May 29, 2020 | 1:09pm | Updated May 29, 2020 | 2:33pm
New York’s largest hospital system is conducting a sweeping analysis of its use of ventilators while treating coronavirus patients during the peak of the pandemic.
The study comes as experts have raised concerns that an over-reliance on the machines may have actually cost lives.
For so many sick COVID-19 patients, getting attached to a mechanical ventilator was a death sentence. More than two-thirds of the patients in Northwell Health facilities hooked to ventilators died in March and early April and the fatality rate was similar at other hospitals.
At the beginning of the pandemic, health officials were worried whether there would be a shortage of ventilators to intubate COVID patients with serious breathing and lung problems. But then discussion in the medical community turned to whether the machines were being overused and possibly contributing to a higher death rate.
“One theory is if you put some patients on a ventilator, you might irritate the lungs more. That’s a theory we’re looking at,” Dr. Thomas McGinn, Northwell’s senior vice president and deputy physician-in-chief, told The Post.
Northwell — which runs Lenox Hill, Long Island Jewish and Staten Island University hospitals, as well as other regional hospitals — is examining a cohort of 12,000 coronavirus patients it treated in March and early April, including about 2,000 who were placed on ventilators.
“We’re trying to do a retrospective review. The debate is, should we have tried other non-invasive interventions in the first place?

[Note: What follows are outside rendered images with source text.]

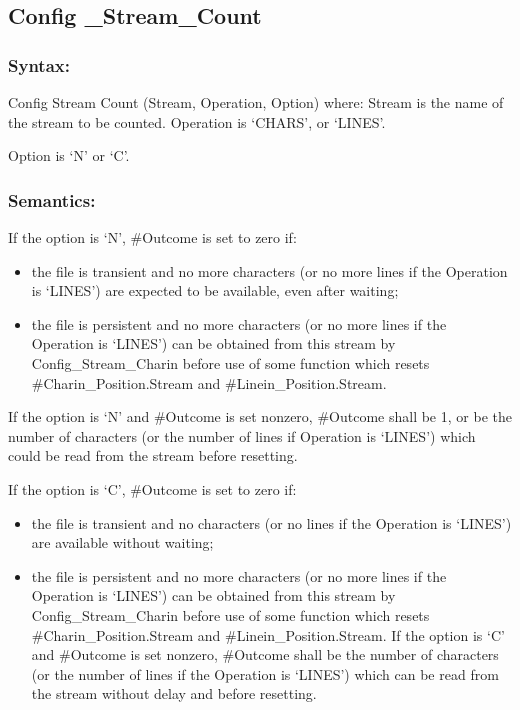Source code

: \subsection{Config \_Stream\_Count}\label{config-_stream_count}

\subsubsection{Syntax:}\label{syntax-32}

Config Stream Count (Stream, Operation, Option) where: Stream is the
name of the stream to be counted. Operation is `CHARS', or `LINES'.

Option is `N' or `C'.

\subsubsection{Semantics:}\label{semantics-33}

If the option is `N', \#Outcome is set to zero if:

\begin{itemize}
\item
  the file is transient and no more characters (or no more lines if the
  Operation is `LINES') are expected to be available, even after
  waiting;
\item
  the file is persistent and no more characters (or no more lines if the
  Operation is `LINES') can be obtained from this stream by
  Config\_Stream\_Charin before use of some function which resets
  \#Charin\_Position.Stream and \#Linein\_Position.Stream.
\end{itemize}

If the option is `N' and \#Outcome is set nonzero, \#Outcome shall be 1,
or be the number of characters (or the number of lines if Operation is
`LINES') which could be read from the stream before resetting.

If the option is `C', \#Outcome is set to zero if:

\begin{itemize}
\item
  the file is transient and no characters (or no lines if the Operation
  is `LINES') are available without waiting;
\item
  the file is persistent and no more characters (or no more lines if the
  Operation is `LINES') can be obtained from this stream by
  Config\_Stream\_Charin before use of some function which resets
  \#Charin\_Position.Stream and \#Linein\_Position.Stream. If the option
  is `C' and \#Outcome is set nonzero, \#Outcome shall be the number of
  characters (or the number of lines if the Operation is `LINES') which
  can be read from the stream without delay and before resetting.
\end{itemize}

A big question is, can you delay putting patients on a ventilator or never put them on?” McGinn said.
McGinn said Northwell medics did experiment with alternative or non-invasive ventilation, such as delivering oxygen to patients through a tight-fitting face or nasal clip, rather than a mechanical ventilator with invasive tube inserted down the throat.
But there are no easy answers. The alternative mechanism provides more of a risk of spreading the virus to hospital staffers if a patient’s breath spews the virus into the air, he said.

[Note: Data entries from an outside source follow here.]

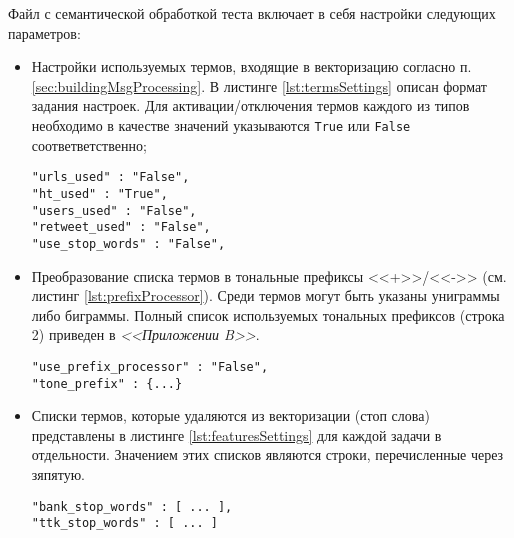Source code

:     Файл с семантической обработкой теста включает в себя настройки следующих
    параметров:
    \begin{itemize}
        \item Настройки используемых термов, входящие в векторизацию согласно
            п. \ref{sec:buildingMsgProcessing}. В листинге \ref{lst:termsSettings}
            описан формат задания настроек. Для активации/отключения термов
            каждого из типов необходимо в качестве значений указываются {\tt True}
            или {\tt False} соответветственно;

            \begin{lstlisting}[caption="Указание используемых в векторизации термов", label={lst:termsSettings}]
"urls_used" : "False",
"ht_used" : "True",
"users_used" : "False",
"retweet_used" : "False",
"use_stop_words" : "False",
            \end{lstlisting}

        \item Преобразование списка термов в тональные префиксы <<+>>/<<->> (см. листинг \ref{lst:prefixProcessor}).
            Среди термов могут быть указаны униграммы либо биграммы. Полный список
            используемых тональных префиксов (строка 2) приведен в {\it <<Приложении B>>}.
            \begin{lstlisting}[caption="Настройка преобразования термов в тональные префиксы", label={lst:prefixProcessor}]
"use_prefix_processor" : "False",
"tone_prefix" : {...}
            \end{lstlisting}
        \item Списки термов, которые удаляются из векторизации (стоп слова)
            представлены в листинге \ref{lst:featuresSettings} для каждой задачи в отдельности.
            Значением этих списков являются строки, перечисленные через зяпятую.

            \begin{lstlisting}[caption="Настройка используемых списков стоп слов", label={lst:featuresSettings}]
"bank_stop_words" : [ ... ],
"ttk_stop_words" : [ ... ]
            \end{lstlisting}
    \end{itemize}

“It puts the nurses and respiratory therapists at risk and provide a questionable benefit to the patients,” said McGinn.
McGinn also said the study will look at cases of patients who were on ventilators for just a few days as well as those who were on for an extended period.
He said younger COVID patients without other serious underlying problems tended to get well enough to be taken off ventilators in just a few days, while older patients with more serious heart or kidney problems tended to be too sick to be taken off the breathing machines.

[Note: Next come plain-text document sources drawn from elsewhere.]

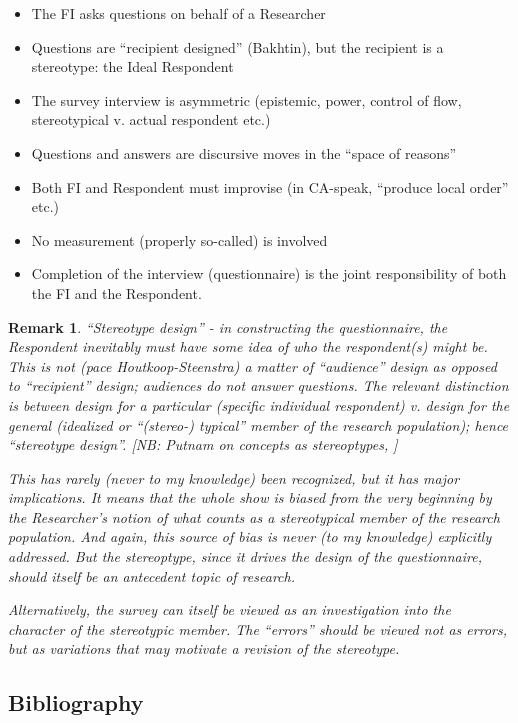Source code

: \documentclass[11pt,twoside]{article}
\newtheorem{remark}{Remark}
\begin{document}
\begin{itemize}
\item The FI asks questions on behalf of a Researcher
\item Questions are ``recipient designed'' (Bakhtin), but the
  recipient is a stereotype: the Ideal Respondent
\item The survey interview is asymmetric (epistemic, power, control of
  flow, stereotypical v. actual respondent etc.)
\item Questions and answers are discursive moves in the ``space of reasons''
\item Both FI and Respondent must improvise (in CA-speak, ``produce local order'' etc.)
\item No measurement (properly so-called) is involved
\item Completion of the interview (questionnaire) is the joint
  responsibility of both the FI and the Respondent.
\end{itemize}

\begin{remark}
  ``Stereotype design'' - in constructing the questionnaire, the
  Respondent inevitably must have some idea of who the respondent(s)
  might be.  This is not (\textit{pace} Houtkoop-Steenstra) a matter
  of ``audience'' design as opposed to ``recipient'' design; audiences
  do not answer questions.  The relevant distinction is between design
  for a particular (specific individual respondent) v. design for the
  general (idealized or ``(stereo-) typical'' member of the research
  population); hence ``stereotype design''.  [NB: Putnam on concepts
    as stereoptypes, \cite{putnam_meaning_1975}]

  This has rarely (never to my knowledge) been recognized, but it has
  major implications.  It means that the whole show is biased from the
  very beginning by the Researcher's notion of what counts as a
  stereotypical member of the research population.  And again, this
  source of bias is never (to my knowledge) explicitly addressed.  But
  the stereoptype, since it drives the design of the questionnaire,
  should itself be an antecedent topic of research.

Alternatively, the survey can itself be viewed as an investigation
into the character of the stereotypic member.  The ``errors'' should
be viewed not as errors, but as variations that may motivate a
revision of the stereotype.

\end{remark}

\clearpage
\appendix
\begin{appendices}
\section{Bibliography}
\end{appendices}
\end{document}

One study found that nearly all of the Northwell COVID patients treated in March and early April had at least one underlying condition in addition to the virus. The average age was 63.
Researchers also found that 37 percent of the more than 5,449 patients treated at Northwell hospitals from March 1 to April 5 developed acute kidney injury or kidney failure. Of those with kidney problems, 35 percent died.
The goal, McGinn said, is to learn from the findings and try to improve medical practice and techniques for treating COVID patients going forward.